Q) So I see a talented artist's coins are really cheap so I spend some BitUSD to get them. I then want to spread the word to my friends on facebook, but they aren't into crypto so dont have any BitUSD. What do I do about this? Will PeerTracks accept credit cards as a substitute to buy BitUSD first?
Q) Im trying to fully understand the buy-back process. An artist initially offers 10000 coins at 1 dollar each for example, and half of then are bought up. The artist gets the usual 80% of each sale, but where does the 20% go to, as there are not yet any other coins for sale in the hands of users?
-Do the 20% of the initial sales sit waiting to buy-back coins as soon as some of the initial buyers start selling?
-What if the initial buyers sell their coins back undercutting the initial artist sell price of 1 dollar?
Q) How soon can we expect to see artists sign up to PeerTracks ? Any confirmed ones yet?
Thanks for any explanation on this.
I think it's a mistake to let artists try and set a price. The market should determine the price otherwise you'll have a lot of music which doesn't get purchased at all because artists set the wrong price.

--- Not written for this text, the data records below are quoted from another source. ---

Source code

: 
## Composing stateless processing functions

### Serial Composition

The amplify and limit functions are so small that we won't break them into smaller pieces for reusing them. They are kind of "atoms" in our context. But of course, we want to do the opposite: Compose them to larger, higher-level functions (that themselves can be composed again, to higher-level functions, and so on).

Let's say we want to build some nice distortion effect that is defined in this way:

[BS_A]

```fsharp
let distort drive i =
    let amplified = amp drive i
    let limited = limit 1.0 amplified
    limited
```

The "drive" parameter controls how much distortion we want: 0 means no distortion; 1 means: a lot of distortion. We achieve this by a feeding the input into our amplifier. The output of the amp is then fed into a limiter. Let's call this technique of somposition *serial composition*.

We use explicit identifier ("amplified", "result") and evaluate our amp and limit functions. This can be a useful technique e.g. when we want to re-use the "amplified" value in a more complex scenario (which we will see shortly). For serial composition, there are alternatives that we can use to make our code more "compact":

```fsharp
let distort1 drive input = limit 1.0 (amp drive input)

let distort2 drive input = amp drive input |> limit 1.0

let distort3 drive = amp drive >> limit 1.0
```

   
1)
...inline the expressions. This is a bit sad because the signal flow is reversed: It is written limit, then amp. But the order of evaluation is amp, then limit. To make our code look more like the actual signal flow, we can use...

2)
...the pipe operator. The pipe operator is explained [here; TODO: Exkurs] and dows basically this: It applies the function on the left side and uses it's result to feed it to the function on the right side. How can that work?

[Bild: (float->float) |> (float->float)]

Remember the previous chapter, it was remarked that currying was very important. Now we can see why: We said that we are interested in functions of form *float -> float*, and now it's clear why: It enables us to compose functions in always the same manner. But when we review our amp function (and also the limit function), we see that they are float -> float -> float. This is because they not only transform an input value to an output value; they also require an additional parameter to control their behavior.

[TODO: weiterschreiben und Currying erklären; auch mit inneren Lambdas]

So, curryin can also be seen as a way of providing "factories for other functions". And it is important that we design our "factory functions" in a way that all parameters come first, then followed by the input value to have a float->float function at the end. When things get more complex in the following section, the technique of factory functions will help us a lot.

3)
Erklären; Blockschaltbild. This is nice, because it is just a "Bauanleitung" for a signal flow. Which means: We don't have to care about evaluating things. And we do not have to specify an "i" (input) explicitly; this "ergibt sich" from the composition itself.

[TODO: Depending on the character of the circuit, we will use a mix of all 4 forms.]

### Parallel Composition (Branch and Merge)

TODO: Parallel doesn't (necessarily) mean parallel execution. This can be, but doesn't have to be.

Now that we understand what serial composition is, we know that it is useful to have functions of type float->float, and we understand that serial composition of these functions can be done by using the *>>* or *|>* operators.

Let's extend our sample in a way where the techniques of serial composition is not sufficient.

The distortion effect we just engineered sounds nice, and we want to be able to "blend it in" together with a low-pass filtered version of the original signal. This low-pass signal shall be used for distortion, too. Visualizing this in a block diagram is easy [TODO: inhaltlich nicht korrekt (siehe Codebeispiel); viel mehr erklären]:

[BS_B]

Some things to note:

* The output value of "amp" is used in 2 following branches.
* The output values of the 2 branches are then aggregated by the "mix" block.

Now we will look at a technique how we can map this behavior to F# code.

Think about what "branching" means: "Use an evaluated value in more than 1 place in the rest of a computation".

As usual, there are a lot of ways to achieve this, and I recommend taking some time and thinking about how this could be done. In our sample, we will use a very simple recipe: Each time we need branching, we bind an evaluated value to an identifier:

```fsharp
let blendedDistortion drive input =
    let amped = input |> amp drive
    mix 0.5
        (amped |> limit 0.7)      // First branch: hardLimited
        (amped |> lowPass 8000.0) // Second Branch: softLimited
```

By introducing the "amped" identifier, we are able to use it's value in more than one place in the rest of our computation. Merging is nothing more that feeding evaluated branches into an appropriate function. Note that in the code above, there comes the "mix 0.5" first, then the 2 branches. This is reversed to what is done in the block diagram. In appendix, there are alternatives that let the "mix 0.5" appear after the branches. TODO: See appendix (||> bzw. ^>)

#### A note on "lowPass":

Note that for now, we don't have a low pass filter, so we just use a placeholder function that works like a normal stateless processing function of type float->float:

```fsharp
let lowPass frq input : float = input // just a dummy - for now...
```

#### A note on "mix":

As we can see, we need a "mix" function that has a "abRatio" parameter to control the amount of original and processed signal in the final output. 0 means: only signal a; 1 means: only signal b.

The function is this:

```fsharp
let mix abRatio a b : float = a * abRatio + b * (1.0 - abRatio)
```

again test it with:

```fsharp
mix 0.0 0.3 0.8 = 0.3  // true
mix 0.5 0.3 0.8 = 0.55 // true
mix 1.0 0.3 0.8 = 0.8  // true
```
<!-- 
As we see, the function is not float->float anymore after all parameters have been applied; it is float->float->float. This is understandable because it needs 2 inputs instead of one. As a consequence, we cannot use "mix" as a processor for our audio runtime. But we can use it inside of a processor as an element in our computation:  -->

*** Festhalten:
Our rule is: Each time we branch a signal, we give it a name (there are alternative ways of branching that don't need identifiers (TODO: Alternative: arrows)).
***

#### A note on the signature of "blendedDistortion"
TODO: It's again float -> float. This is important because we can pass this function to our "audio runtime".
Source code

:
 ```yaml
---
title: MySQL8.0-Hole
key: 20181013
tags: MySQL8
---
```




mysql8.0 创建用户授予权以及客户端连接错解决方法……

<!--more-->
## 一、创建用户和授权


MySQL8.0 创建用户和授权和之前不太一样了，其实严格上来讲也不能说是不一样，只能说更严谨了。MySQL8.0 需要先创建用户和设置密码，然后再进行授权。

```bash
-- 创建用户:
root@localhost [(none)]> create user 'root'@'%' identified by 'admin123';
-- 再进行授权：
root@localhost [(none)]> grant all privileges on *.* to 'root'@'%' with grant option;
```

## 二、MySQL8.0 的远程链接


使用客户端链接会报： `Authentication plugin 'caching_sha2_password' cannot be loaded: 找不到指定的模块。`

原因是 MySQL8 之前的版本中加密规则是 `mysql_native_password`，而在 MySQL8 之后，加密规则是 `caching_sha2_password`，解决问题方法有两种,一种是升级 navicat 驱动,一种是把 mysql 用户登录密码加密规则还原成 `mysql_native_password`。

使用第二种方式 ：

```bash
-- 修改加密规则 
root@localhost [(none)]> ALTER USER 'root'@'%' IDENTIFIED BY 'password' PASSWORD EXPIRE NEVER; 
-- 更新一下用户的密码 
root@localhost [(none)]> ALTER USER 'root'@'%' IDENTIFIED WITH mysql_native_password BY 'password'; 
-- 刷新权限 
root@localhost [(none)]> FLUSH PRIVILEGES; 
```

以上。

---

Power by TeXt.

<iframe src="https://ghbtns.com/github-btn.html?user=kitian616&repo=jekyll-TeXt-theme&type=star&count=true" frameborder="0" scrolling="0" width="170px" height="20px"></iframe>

With altcoins every altcoin finds it's price. How does an artistcoin find it's price? I think the way it should work is to just get rid of the whole salary stuff and just let artists use their own coins.
If you buy their coin you buy their song. The moment you redeem the coin then the coin is destroyed and you're left with the song. This way the more songs there are which get sold the less coins remain and the price of the song goes up as market and trading activity goes up.
What if a song is worth more than $1? The price can't go up beyond that even if demand suggests people would pay more than $1. There has to be more options for artists on how to find the price.
1) Let artists choose to let the market find the price of the song.
2) Let artists choose to set the price themselves.
3) Let artists choose to let the fans set the price for them.
It's probably not a good idea for artists to set the price for their songs because every artist is going to set the price higher than people are willing to pay. The only way they could do this is if the songs are for mixtape where in the IPO the mixtape is extremely cheap because no one has heard it before and then over time the fans turn the mixtape into an album by working with the artist to develop a marketing plan, album cover, video, and perhaps more.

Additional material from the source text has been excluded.